Here are the 11 Best Record Store Day Successes:
- R.E.M. – Unplugged (307) – I’ve been waiting for this release for 23 years. It does not disappoint. Online it’s selling for 350% over its list price and there seems to be no dip in the demand. Despite its popularity it sounds fucking incredible. Only 1000 of these were made, which means it will be in demand for a long time.
- Cake – Box Set ($330) – All of Cake’s seven albums, plus an 8th never-released album, all printed on different colored vinyl. Even though it sells for more than REM, it cost twice as much originally. This thing was so popular it literally caused a guy to cry in line because he didn’t get it.

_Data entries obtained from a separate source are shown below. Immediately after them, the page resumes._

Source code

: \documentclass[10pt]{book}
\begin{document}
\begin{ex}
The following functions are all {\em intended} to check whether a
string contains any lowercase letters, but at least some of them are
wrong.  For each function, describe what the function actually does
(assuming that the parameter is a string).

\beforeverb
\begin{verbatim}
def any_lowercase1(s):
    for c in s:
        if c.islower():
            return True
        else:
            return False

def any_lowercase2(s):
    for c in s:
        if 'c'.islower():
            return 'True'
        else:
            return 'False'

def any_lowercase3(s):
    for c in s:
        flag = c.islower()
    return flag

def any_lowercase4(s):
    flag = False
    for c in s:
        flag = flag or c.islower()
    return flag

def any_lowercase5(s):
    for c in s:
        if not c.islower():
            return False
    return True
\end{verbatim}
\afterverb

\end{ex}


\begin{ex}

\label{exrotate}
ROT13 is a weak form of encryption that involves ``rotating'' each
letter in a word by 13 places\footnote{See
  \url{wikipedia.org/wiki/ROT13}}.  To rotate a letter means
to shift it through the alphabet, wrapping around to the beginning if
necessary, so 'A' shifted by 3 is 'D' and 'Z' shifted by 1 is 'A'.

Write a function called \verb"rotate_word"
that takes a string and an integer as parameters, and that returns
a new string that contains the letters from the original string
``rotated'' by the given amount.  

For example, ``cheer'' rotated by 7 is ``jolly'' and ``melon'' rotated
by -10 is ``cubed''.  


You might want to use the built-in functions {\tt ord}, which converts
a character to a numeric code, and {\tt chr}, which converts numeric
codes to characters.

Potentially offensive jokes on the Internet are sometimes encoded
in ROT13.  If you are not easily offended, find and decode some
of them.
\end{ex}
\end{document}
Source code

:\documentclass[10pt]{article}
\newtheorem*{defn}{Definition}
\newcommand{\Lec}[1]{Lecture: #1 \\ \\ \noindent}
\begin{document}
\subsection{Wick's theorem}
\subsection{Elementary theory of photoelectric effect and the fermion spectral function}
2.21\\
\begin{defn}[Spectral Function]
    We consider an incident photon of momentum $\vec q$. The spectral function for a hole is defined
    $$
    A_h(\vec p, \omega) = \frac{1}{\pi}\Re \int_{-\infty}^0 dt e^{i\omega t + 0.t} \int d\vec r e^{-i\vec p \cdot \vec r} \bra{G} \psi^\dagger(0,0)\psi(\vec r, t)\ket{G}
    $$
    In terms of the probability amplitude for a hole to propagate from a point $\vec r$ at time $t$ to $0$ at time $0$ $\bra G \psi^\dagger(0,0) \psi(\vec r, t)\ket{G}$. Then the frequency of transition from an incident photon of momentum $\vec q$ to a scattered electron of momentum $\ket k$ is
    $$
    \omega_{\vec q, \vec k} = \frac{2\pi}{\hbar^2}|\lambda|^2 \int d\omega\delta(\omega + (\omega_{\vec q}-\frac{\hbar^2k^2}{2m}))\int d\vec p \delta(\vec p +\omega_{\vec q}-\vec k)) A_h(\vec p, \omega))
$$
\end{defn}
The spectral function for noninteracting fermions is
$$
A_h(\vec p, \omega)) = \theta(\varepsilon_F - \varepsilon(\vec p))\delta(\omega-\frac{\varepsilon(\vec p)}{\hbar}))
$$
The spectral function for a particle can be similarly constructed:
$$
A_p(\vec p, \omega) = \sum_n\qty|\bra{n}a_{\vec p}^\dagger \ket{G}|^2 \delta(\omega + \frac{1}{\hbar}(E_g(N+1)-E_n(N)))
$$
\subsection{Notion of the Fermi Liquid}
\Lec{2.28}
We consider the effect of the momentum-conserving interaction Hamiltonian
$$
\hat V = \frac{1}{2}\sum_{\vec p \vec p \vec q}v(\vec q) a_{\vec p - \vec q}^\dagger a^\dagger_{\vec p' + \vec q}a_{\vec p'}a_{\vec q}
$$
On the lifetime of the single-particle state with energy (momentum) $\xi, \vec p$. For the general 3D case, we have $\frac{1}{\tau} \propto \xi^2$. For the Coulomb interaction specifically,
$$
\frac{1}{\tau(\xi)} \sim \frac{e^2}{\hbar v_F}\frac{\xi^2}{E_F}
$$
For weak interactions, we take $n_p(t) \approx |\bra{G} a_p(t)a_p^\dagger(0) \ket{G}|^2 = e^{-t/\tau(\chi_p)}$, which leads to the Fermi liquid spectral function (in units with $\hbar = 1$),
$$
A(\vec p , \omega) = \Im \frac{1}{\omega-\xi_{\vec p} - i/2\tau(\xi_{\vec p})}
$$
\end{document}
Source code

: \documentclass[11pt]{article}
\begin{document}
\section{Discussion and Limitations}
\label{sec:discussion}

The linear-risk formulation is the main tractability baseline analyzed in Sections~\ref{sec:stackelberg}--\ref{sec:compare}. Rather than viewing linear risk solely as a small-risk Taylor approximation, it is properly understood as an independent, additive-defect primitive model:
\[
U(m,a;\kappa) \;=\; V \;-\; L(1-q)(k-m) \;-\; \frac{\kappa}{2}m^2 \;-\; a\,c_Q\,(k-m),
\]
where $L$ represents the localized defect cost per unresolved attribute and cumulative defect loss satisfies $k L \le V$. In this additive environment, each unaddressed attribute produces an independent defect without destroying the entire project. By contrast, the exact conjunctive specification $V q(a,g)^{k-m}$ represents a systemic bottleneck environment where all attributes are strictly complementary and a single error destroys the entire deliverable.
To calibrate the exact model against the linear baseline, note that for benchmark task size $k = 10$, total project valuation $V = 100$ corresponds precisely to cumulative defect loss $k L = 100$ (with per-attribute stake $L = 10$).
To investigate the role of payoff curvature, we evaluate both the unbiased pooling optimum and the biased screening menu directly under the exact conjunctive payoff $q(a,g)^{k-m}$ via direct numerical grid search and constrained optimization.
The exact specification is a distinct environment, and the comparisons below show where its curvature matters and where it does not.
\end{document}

- Ghostbusters ($100) – The surprise of the day. Whoever thought a 30 year old movie theme song on glow in the dark vinyl would be wanted by everyone in line.
- Garcia ($148) – Jerry’s first solo album on white vinyl. Dead fans who are not dead are fighting tooth and nail for this one.
- The Liars – Mess On a Mission ($75) – This might edge out Paramore for the coolest looking record. Clear vinyl with yarn inside. A truly unique release.
- Devo – Live at Max’s Kansas City ($107) – From 1977, this is a great uncovered gem by a legendary band.
- Scott Pilgrim Vs. The World ($96) – A cult classic soundtrack draws a cult classic crowd.
- Death Cab For Cutie ($95) – DCFC with an orchestra…this is the kind of release RSD is made for.
- Childish Gambino ($80) – Donald Glover may be a funny guy, but he had the best packaging of the day.
- Life Without Buildings ($102) – An obscure release by an obscure 80s band for the first time in America. If you don’t get this now, you’ll never get it.
- Jack White – Lazaretto ($475) – Even though this is selling for the most amount of money online, it’s not really fair to compare it to the others since you could only purchase it at one location. It’s still cool as shit. Looks like Jack just raised the bar for coolest RSD release. Your turn Wayne Coyne.